Edging on tiny flakes would be hard in these, but that's the case with any approach shoe.

Jerry L - Sep 9, 2003 6:05 am - Voted 5/5

Untitled Review
I first used mine around some rock around the Appalalchian mountains but didn't really test them until a trip to the Tetons. I love these boots. They held up well on the rock of the Tetons. I really didn't notice the grip that these have until I switched boots when we got back to Lupine Meadows. I hadn't slipped once prior to that, but actually almost fell twice after switching boots, and this was on less steep terrain. Alan had fallen twice earlier, as he had elected to go up Middle Teton without his Nike's. These boots are very comfortable and are holding up well so far. Unlike Alan's, I did not have to adjust sizes ??

Brian Jenkins - Dec 6, 2003 2:07 pm - Voted 3/5

Untitled Review
Got these early this year and initially liked them a lot. Great grip and versatility, have done everything in them from scramble up Mt. Conness in a pack to climb 5.6 in Washington in them. Very comfortable and does what I want an approach shoe to do.

It does have its limitations though. The shank only goes to mid-foot, about the middle of the arch. This means it flexes in the middle of your foot drastically reducing support and I notice that after a few miles in these, the arches of my feet start to ache. Also, the glue on the grippy rubber on the toes (I don't know my shoe terms) is deteriorating and peeling off the front of the shoe.

I have an "in" with Nike in Beaverton and she says that next year, the shank will be full and should help fix this. I'll be real interested in trying out a pair by then because, while I really like the potential of this shoe and it seems to be able to do what it says it will, I have a feeling the pair I have now will fall apart by then and I've only had these for like 6 months.

Alpinist - Aug 11, 2004 9:33 pm - Voted 5/5

Awesome shoes
I LOVE these shoes. I climbed the Grand Teton with them in July 2003 and have used them on several trips since then to the Sierra and Devil's Lake (WI). They really do stick like glue. They are also very comfortable with the exception of the heel. My only complaint is that there is an inside seam on the heel that aligns perfectly with my heel spurs. (Ouch!). Still, the performance of the boot far outweighs the minor inconvenience of having to wear moleskin... If only Nike would add a Goretex layer, the ACG Cinder Cones would be perfect. I've had to hike through a few wet grassy meadows on approach. These shoes do not keep your feet dry.

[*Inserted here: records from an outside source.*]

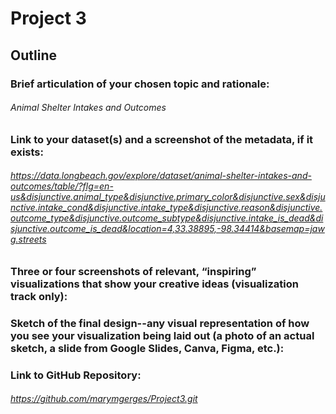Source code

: # Project 3

## Outline

### Brief articulation of your chosen topic and rationale:
###### Animal Shelter Intakes and Outcomes

### Link to your dataset(s) and a screenshot of the metadata, if it exists:
###### https://data.longbeach.gov/explore/dataset/animal-shelter-intakes-and-outcomes/table/?flg=en-us&disjunctive.animal_type&disjunctive.primary_color&disjunctive.sex&disjunctive.intake_cond&disjunctive.intake_type&disjunctive.reason&disjunctive.outcome_type&disjunctive.outcome_subtype&disjunctive.intake_is_dead&disjunctive.outcome_is_dead&location=4,33.38895,-98.34414&basemap=jawg.streets

### Three or four screenshots of relevant, “inspiring” visualizations that show your creative ideas (visualization track only):


### Sketch of the final design--any visual representation of how you see your visualization being laid out (a photo of an actual sketch, a slide from Google Slides, Canva, Figma, etc.):


### Link to GitHub Repository:
###### https://github.com/marymgerges/Project3.git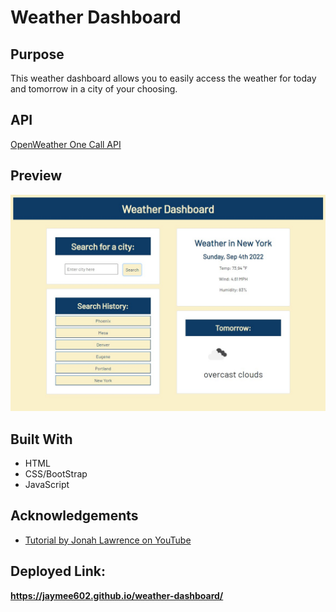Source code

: # Weather Dashboard

## Purpose 
This weather dashboard allows you to easily access the weather for today and tomorrow in a city of your choosing.

## API 
[OpenWeather One Call API](https://openweathermap.org/api/one-call-api)

## Preview
![Website preview](./assets/img/preview.jpg)

## Built With
* HTML
* CSS/BootStrap
* JavaScript

## Acknowledgements
* [Tutorial by Jonah Lawrence on YouTube](https://www.youtube.com/watch?v=WZNG8UomjSI&ab_channel=JonahLawrence%E2%80%A2DevProTips)

## Deployed Link:
**https://jaymee602.github.io/weather-dashboard/**
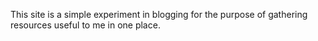 This site is a simple experiment in blogging for the purpose of gathering resources useful to me in one place.
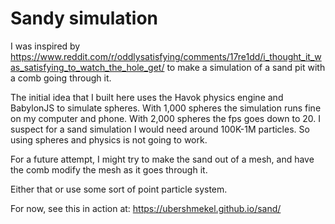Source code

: # Sandy simulation

I was inspired by
https://www.reddit.com/r/oddlysatisfying/comments/17re1dd/i_thought_it_was_satisfying_to_watch_the_hole_get/
to make a simulation of a sand pit with a comb going through it.

The initial idea that I built here uses the Havok physics engine and BabylonJS
to simulate spheres. With 1,000 spheres the simulation runs fine on my computer
and phone. With 2,000 spheres the fps goes down to 20. I suspect for a sand
simulation I would need around 100K-1M particles. So using spheres and physics
is not going to work.

For a future attempt, I might try to make the sand out of a mesh, and have the
comb modify the mesh as it goes through it.

Either that or use some sort of point particle system.

For now, see this in action at: https://ubershmekel.github.io/sand/
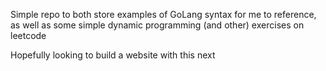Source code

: Simple repo to both store examples of GoLang syntax for me to reference, as well as some simple dynamic programming (and other) exercises on leetcode

Hopefully looking to build a website with this next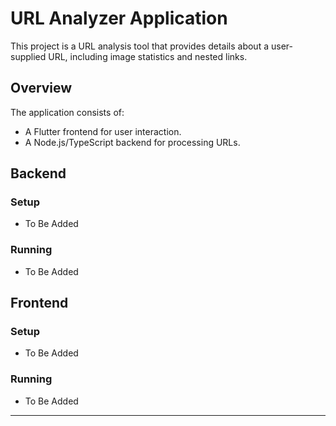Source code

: # URL Analyzer Application

This project is a URL analysis tool that provides details about a user-supplied URL, including image statistics and nested links.

## Overview

The application consists of:
* A Flutter frontend for user interaction.
* A Node.js/TypeScript backend for processing URLs.

## Backend

### Setup
- To Be Added

### Running
- To Be Added

## Frontend

### Setup
- To Be Added

### Running
- To Be Added

---
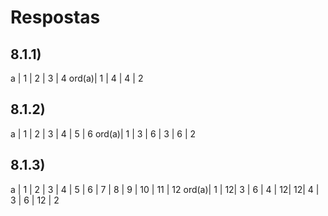 # Respostas

## 8.1.1)
a     | 1 | 2 | 3 | 4
ord(a)| 1 | 4 | 4 | 2

## 8.1.2)
a     | 1 | 2 | 3 | 4 | 5 | 6
ord(a)| 1 | 3 | 6 | 3 | 6 | 2

## 8.1.3)
a     | 1 | 2 | 3 | 4 | 5 | 6 | 7 | 8 | 9 | 10 | 11 | 12
ord(a)| 1 | 12| 3 | 6 | 4 | 12| 12| 4 | 3 |  6 | 12 | 2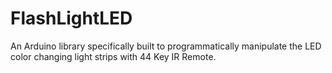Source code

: # FlashLightLED
An Arduino library specifically built to programmatically manipulate the LED color changing light strips with 44 Key IR Remote.
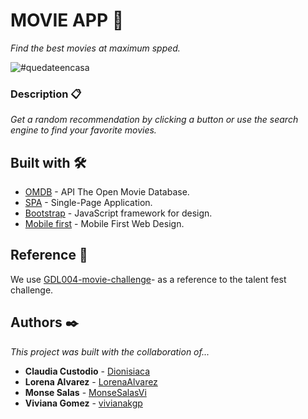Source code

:# MOVIE APP 🍿
_Find the best movies at maximum spped._

![#quedateencasa](https://media1.tenor.com/images/a79023c01372d18caedda850481aed68/tenor.gif?itemid=4572206)

### Description 📋

_Get a random recommendation by clicking a button or use the search engine to find your favorite movies._

## Built with 🛠️

* [OMDB](http://www.omdbapi.com/) - API The Open Movie Database.
* [SPA](https://dzone.com/articles/how-single-page-web-applications-actually-work) - Single-Page Application.
* [Bootstrap](https://getbootstrap.com/) - JavaScript framework for design.
* [Mobile first](https://darwindigital.com/mobile-first-versus-responsive-web-design/) - Mobile First Web Design.

## Reference 📌

We use [GDL004-movie-challenge](https://github.com/Laboratoria/GDL004-movie-challenge)- as a reference to the talent fest challenge.

## Authors ✒️

_This project was built with the collaboration of..._

* **Claudia Custodio** - [Dionisiaca](https://github.com/Dionisiaca)
* **Lorena Alvarez** - [LorenaAlvarez](https://github.com/LorenaAlvarez)
* **Monse Salas** - [MonseSalasVi](https://github.com/MonseSalasVi)
* **Viviana Gomez** - [vivianakgp](https://github.com/vivianakgp)
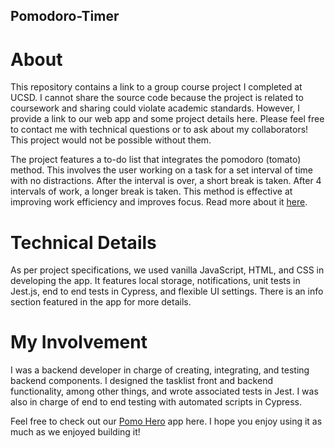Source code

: ## Pomodoro-Timer

# About
This repository contains a link to a group course project I completed at UCSD. I cannot share the source code because the project is related to coursework and sharing could violate academic standards. However, I provide a link to our web app and some project details here. Please feel free to contact me with technical questions or to ask about my collaborators! This project would not be possible without them.

The project features a to-do list that integrates the pomodoro (tomato) method. This involves the user working on a task for a set interval of time with no distractions. After the interval is over, a short break is taken. After 4 intervals of work, a longer break is taken. This method is effective at improving work efficiency and improves focus. Read more about it [here](https://todoist.com/productivity-methods/pomodoro-technique).

# Technical Details
As per project specifications, we used vanilla JavaScript, HTML, and CSS in developing the app. It features local storage, notifications, unit tests in Jest.js, end to end tests in Cypress, and flexible UI settings. There is an info section featured in the app for more details.

# My Involvement
I was a backend developer in charge of creating, integrating, and testing backend components. I designed the tasklist front and backend functionality, among other things, and wrote associated tests in Jest. I was also in charge of end to end testing with automated scripts in Cypress.

Feel free to check out our [Pomo Hero](https://pomo-hero.web.app/) app here. I hope you enjoy using it as much as we enjoyed building it!
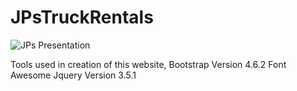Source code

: # JPsTruckRentals

![JPs Presentation](https://user-images.githubusercontent.com/106056434/230210040-a76fb948-5277-4750-9666-1c14134bbb68.jpeg)


Tools used in creation of this website,
    Bootstrap Version 4.6.2
    Font Awesome
    Jquery Version 3.5.1

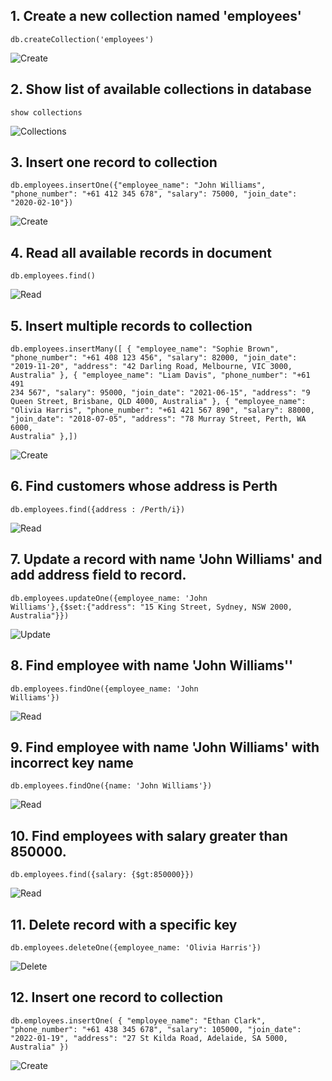 ## 1. Create a new collection named 'employees'

<code>db.createCollection('employees')</code>

![Create](https://i.postimg.cc/j2V2M56b/Screenshot-2025-02-19-at-1-45-37-pm.png)

## 2. Show list of available collections in database

<code>show collections</code>

![Collections](https://i.postimg.cc/bw6vKL0L/Screenshot-2025-02-19-at-1-46-33-pm.png)

## 3. Insert one record to collection

<code>db.employees.insertOne({"employee_name": "John Williams",
"phone_number": "+61 412 345 678",
"salary": 75000,
"join_date": "2020-02-10"})</code>

![Create](https://i.postimg.cc/VsjkYzBJ/Screenshot-2025-02-19-at-1-48-40-pm.png)

## 4. Read all available records in document

<code>db.employees.find()</code>

![Read](https://i.postimg.cc/0NT9s4zG/Screenshot-2025-02-19-at-1-49-39-pm.png)

## 5. Insert multiple records to collection

<code>db.employees.insertMany([ {
"employee_name": "Sophie Brown",
"phone_number": "+61 408 123 456",
"salary": 82000,
"join_date": "2019-11-20",
"address": "42 Darling Road, Melbourne, VIC 3000, Australia"
},
{
"employee_name": "Liam Davis",
"phone_number": "+61 491 234 567",
"salary": 95000,
"join_date": "2021-06-15",
"address": "9 Queen Street, Brisbane, QLD 4000, Australia"
},
{
"employee_name": "Olivia Harris",
"phone_number": "+61 421 567 890",
"salary": 88000,
"join_date": "2018-07-05",
"address": "78 Murray Street, Perth, WA 6000, Australia"
},])</code>

![Create](https://i.postimg.cc/Xq8W97Qx/Screenshot-2025-02-19-at-1-51-47-pm.png)

## 6. Find customers whose address is Perth

<code>db.employees.find({address : /Perth/i})</code>

![Read](https://i.postimg.cc/VNM3jkNM/Screenshot-2025-02-19-at-2-00-45-pm.png)

## 7. Update a record with name 'John Williams' and add address field to record.

<code>db.employees.updateOne({employee_name: 'John Williams'},{$set:{"address": "15 King Street, Sydney, NSW 2000, Australia"}})</code>

![Update](https://i.postimg.cc/C1g9JpZ2/Screenshot-2025-02-19-at-2-17-01-pm.png)

## 8. Find employee with name 'John Williams''

<code>db.employees.findOne({employee_name: 'John Williams'})</code>

![Read](https://i.postimg.cc/rmN3PZxw/Screenshot-2025-02-19-at-2-20-18-pm.png)

## 9. Find employee with name 'John Williams' with incorrect key name

<code>db.employees.findOne({name: 'John Williams'})</code>

![Read](https://i.postimg.cc/BbZk95Bc/Screenshot-2025-02-19-at-2-20-29-pm.png)

## 10. Find employees with salary greater than 850000.

<code>db.employees.find({salary: {$gt:850000}})</code>

![Read](https://i.postimg.cc/Vs429Tz7/Screenshot-2025-02-19-at-2-22-03-pm.png)

## 11. Delete record with a specific key

<code>db.employees.deleteOne({employee_name: 'Olivia Harris'})
</code>

![Delete](https://i.postimg.cc/Kvzw0Nzm/Screenshot-2025-02-19-at-2-23-02-pm.png)

## 12. Insert one record to collection

<code>db.employees.insertOne( {
"employee_name": "Ethan Clark",
"phone_number": "+61 438 345 678",
"salary": 105000,
"join_date": "2022-01-19",
"address": "27 St Kilda Road, Adelaide, SA 5000, Australia"
})</code>

![Create](https://i.postimg.cc/9fGnDgxY/Screenshot-2025-02-19-at-2-24-28-pm.png)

rhyang - Jan 23, 2007 5:54 am - Hasn't voted

Too bad these were discontinued
I really like these as approach shoes, and have done some class 4-5 scrambling in them (Mt. Conness North Ridge), and also some technical climbing up to 5.6 with a few 5.7 moves (first pitch of Pop Bottle at Lovers Leap).

As hiking shoes I've gone about 9 or 10 miles at a time in them (descent from Snake Dike). They fit me pretty well.

I am rather bummed that they were discontinued, since most approach shoes are low-tops these days and I have an old ankle injury (the Sportiva Trango Guide does not fit me well). I wish I'd bought a couple more pairs while they were being closed out.

Mt feet measure 9.5 US and these in size 10 worked great.

seth@LOKI - Jul 30, 2007 2:38 am - Voted 5/5

5.10 substitute.
mid cut insights (marketed as a downhill mountain bike mid, now called the Rennie Pro and ugly as hell, but good.) are good substitutes for this shoe. A bit sloppier but good grip, ankle support and cushy ride.